Select and reproduce each line of the listing below that bears the string "more".

--- Material to process Enclosed Below ---

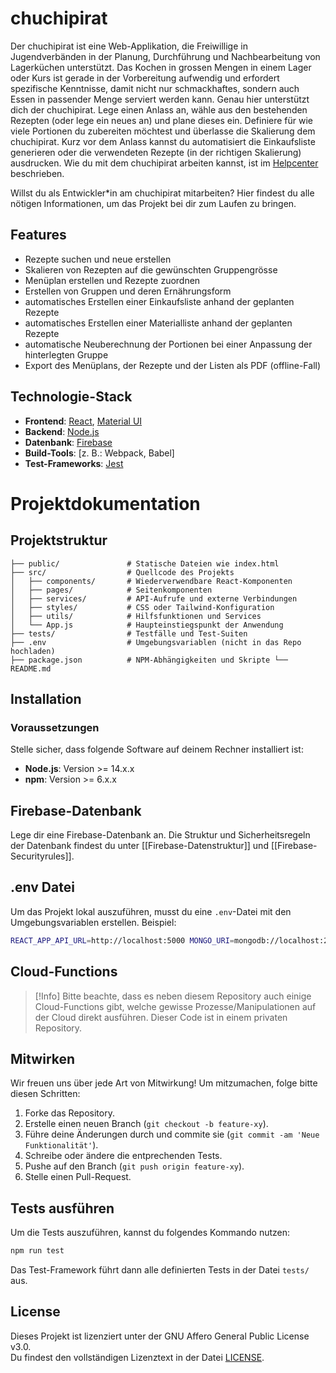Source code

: # chuchipirat

Der chuchipirat ist eine Web-Applikation, die Freiwillige in Jugendverbänden in der Planung, Durchführung und Nachbearbeitung von Lagerküchen unterstützt. Das Kochen in grossen Mengen in einem Lager oder Kurs ist gerade in der Vorbereitung aufwendig und erfordert spezifische Kenntnisse, damit nicht nur schmackhaftes, sondern auch Essen in passender Menge serviert werden kann. Genau hier unterstützt dich der chuchipirat. Lege einen Anlass an, wähle aus den bestehenden Rezepten (oder lege ein neues an) und plane dieses ein. Definiere für wie viele Portionen du zubereiten möchtest und überlasse die Skalierung dem chuchipirat. Kurz vor dem Anlass kannst du automatisiert die Einkaufsliste generieren oder die verwendeten Rezepte (in der richtigen Skalierung) ausdrucken. Wie du mit dem chuchipirat arbeiten kannst, ist im [Helpcenter](https://help.chuchipirat.ch/) beschrieben.

Willst du als Entwickler\*in am chuchipirat mitarbeiten? Hier findest du alle nötigen Informationen, um das Projekt bei dir zum Laufen zu bringen.

## Features

- Rezepte suchen und neue erstellen
- Skalieren von Rezepten auf die gewünschten Gruppengrösse
- Menüplan erstellen und Rezepte zuordnen
- Erstellen von Gruppen und deren Ernährungsform
- automatisches Erstellen einer Einkaufsliste anhand der geplanten Rezepte
- automatisches Erstellen einer Materialliste anhand der geplanten Rezepte
- automatische Neuberechnung der Portionen bei einer Anpassung der hinterlegten Gruppe
- Export des Menüplans, der Rezepte und der Listen als PDF (offline-Fall)

## Technologie-Stack

- **Frontend**: [React](https://react.dev/), [Material UI](https://mui.com/)
- **Backend**: [Node.js](https://nodejs.org/en)
- **Datenbank**: [Firebase](https://firebase.google.com/)
- **Build-Tools**: [z. B.: Webpack, Babel]
- **Test-Frameworks**: [Jest](https://jestjs.io/)

# Projektdokumentation

## Projektstruktur

```
├── public/               # Statische Dateien wie index.html
├── src/                  # Quellcode des Projekts
│   ├── components/       # Wiederverwendbare React-Komponenten
│   ├── pages/            # Seitenkomponenten
│   ├── services/         # API-Aufrufe und externe Verbindungen
│   ├── styles/           # CSS oder Tailwind-Konfiguration
│   ├── utils/            # Hilfsfunktionen und Services
│   └── App.js            # Haupteinstiegspunkt der Anwendung
├── tests/                # Testfälle und Test-Suiten
├── .env                  # Umgebungsvariablen (nicht in das Repo hochladen)
├── package.json          # NPM-Abhängigkeiten und Skripte └── README.md
```

## Installation

### Voraussetzungen

Stelle sicher, dass folgende Software auf deinem Rechner installiert ist:

- **Node.js**: Version >= 14.x.x
- **npm**: Version >= 6.x.x

## Firebase-Datenbank

Lege dir eine Firebase-Datenbank an. Die Struktur und Sicherheitsregeln der Datenbank findest du unter [[Firebase-Datenstruktur]] und [[Firebase-Securityrules]].

## .env Datei

Um das Projekt lokal auszuführen, musst du eine `.env`-Datei mit den Umgebungsvariablen erstellen. Beispiel:

```bash
REACT_APP_API_URL=http://localhost:5000 MONGO_URI=mongodb://localhost:27017/chuchipirat PORT=3000
```

## Cloud-Functions

> [!Info]
> Bitte beachte, dass es neben diesem Repository auch einige Cloud-Functions gibt, welche gewisse Prozesse/Manipulationen auf der Cloud direkt ausführen. Dieser Code ist in einem privaten Repository.

## Mitwirken

Wir freuen uns über jede Art von Mitwirkung! Um mitzumachen, folge bitte diesen Schritten:

1. Forke das Repository.
2. Erstelle einen neuen Branch (`git checkout -b feature-xy`).
3. Führe deine Änderungen durch und commite sie (`git commit -am 'Neue Funktionalität'`).
4. Schreibe oder ändere die entprechenden Tests.
5. Pushe auf den Branch (`git push origin feature-xy`).
6. Stelle einen Pull-Request.

## Tests ausführen

Um die Tests auszuführen, kannst du folgendes Kommando nutzen:

```bash
npm run test
```

Das Test-Framework führt dann alle definierten Tests in der Datei `tests/` aus.

## License

Dieses Projekt ist lizenziert unter der GNU Affero General Public License v3.0.  
Du findest den vollständigen Lizenztext in der Datei [LICENSE](./LICENSE).
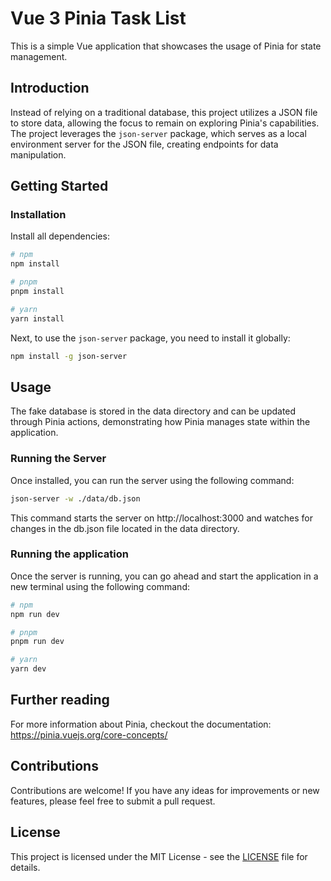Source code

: # Vue 3 Pinia Task List

This is a simple Vue application that showcases the usage of Pinia for state management.

## Introduction

Instead of relying on a traditional database, this project utilizes a JSON file to store data, allowing the focus to remain on exploring Pinia's capabilities. The project leverages the `json-server` package, which serves as a local environment server for the JSON file, creating endpoints for data manipulation.

## Getting Started

### Installation

Install all dependencies:

```bash
# npm
npm install

# pnpm
pnpm install

# yarn
yarn install
```

Next, to use the `json-server` package, you need to install it globally:

```bash
npm install -g json-server
```

## Usage

The fake database is stored in the data directory and can be updated through Pinia actions, demonstrating how Pinia manages state within the application.

### Running the Server

Once installed, you can run the server using the following command:

```bash
json-server -w ./data/db.json
```
This command starts the server on http://localhost:3000 and watches for changes in the db.json file located in the data directory.

### Running the application

Once the server is running, you can go ahead and start the application in a new terminal using the following command:

```bash
# npm
npm run dev

# pnpm
pnpm run dev

# yarn
yarn dev
```

## Further reading

For more information about Pinia, checkout the documentation: https://pinia.vuejs.org/core-concepts/

## Contributions

Contributions are welcome! If you have any ideas for improvements or new features, please feel free to submit a pull request.

## License

This project is licensed under the MIT License - see the [LICENSE](https://github.com/fed-v/vue-3-pinia-task-list?tab=MIT-1-ov-file) file for details.


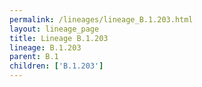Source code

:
 ```yaml
---
permalink: /lineages/lineage_B.1.203.html
layout: lineage_page
title: Lineage B.1.203
lineage: B.1.203
parent: B.1
children: ['B.1.203']
---
```

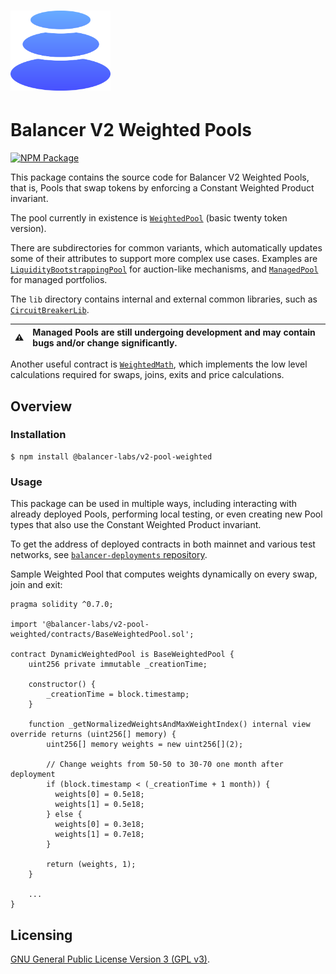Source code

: # <img src="../../logo.svg" alt="Balancer" height="128px">

# Balancer V2 Weighted Pools

[![NPM Package](https://img.shields.io/npm/v/@balancer-labs/v2-pool-weighted.svg)](https://www.npmjs.org/package/@balancer-labs/v2-pool-weighted)

This package contains the source code for Balancer V2 Weighted Pools, that is, Pools that swap tokens by enforcing a Constant Weighted Product invariant.

The pool currently in existence is [`WeightedPool`](./contracts/WeightedPool.sol) (basic twenty token version).

There are subdirectories for common variants, which automatically updates some of their attributes to support more complex use cases. Examples are [`LiquidityBootstrappingPool`](./contracts/lbp/LiquidityBootstrappingPool.sol) for auction-like mechanisms, and [`ManagedPool`](./contracts/managed/ManagedPool.sol) for managed portfolios.

The `lib` directory contains internal and external common libraries, such as [`CircuitBreakerLib`](./contracts/lib/CircuitBreakerLib.sol).

| :warning: | Managed Pools are still undergoing development and may contain bugs and/or change significantly. |
| --------- | :-------------------------------------------------------------------------------------------------- |

Another useful contract is [`WeightedMath`](./contracts/WeightedMath.sol), which implements the low level calculations required for swaps, joins, exits and price calculations.

## Overview

### Installation

```console
$ npm install @balancer-labs/v2-pool-weighted
```

### Usage

This package can be used in multiple ways, including interacting with already deployed Pools, performing local testing, or even creating new Pool types that also use the Constant Weighted Product invariant.

To get the address of deployed contracts in both mainnet and various test networks, see [`balancer-deployments` repository](https://github.com/balancer/balancer-deployments).

Sample Weighted Pool that computes weights dynamically on every swap, join and exit:

```solidity
pragma solidity ^0.7.0;

import '@balancer-labs/v2-pool-weighted/contracts/BaseWeightedPool.sol';

contract DynamicWeightedPool is BaseWeightedPool {
    uint256 private immutable _creationTime;

    constructor() {
        _creationTime = block.timestamp;
    }

    function _getNormalizedWeightsAndMaxWeightIndex() internal view override returns (uint256[] memory) {
        uint256[] memory weights = new uint256[](2);

        // Change weights from 50-50 to 30-70 one month after deployment
        if (block.timestamp < (_creationTime + 1 month)) {
          weights[0] = 0.5e18;
          weights[1] = 0.5e18;
        } else {
          weights[0] = 0.3e18;
          weights[1] = 0.7e18;
        }

        return (weights, 1);
    }

    ...
}

```

## Licensing

[GNU General Public License Version 3 (GPL v3)](../../LICENSE).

--- End of Enclosed Material to process ---

Response
For more information about Pinia, checkout the documentation: https://pinia.vuejs.org/core-concepts/
There are subdirectories for common variants, which automatically updates some of their attributes to support more complex use cases. Examples are [`LiquidityBootstrappingPool`](./contracts/lbp/LiquidityBootstrappingPool.sol) for auction-like mechanisms, and [`ManagedPool`](./contracts/managed/ManagedPool.sol) for managed portfolios.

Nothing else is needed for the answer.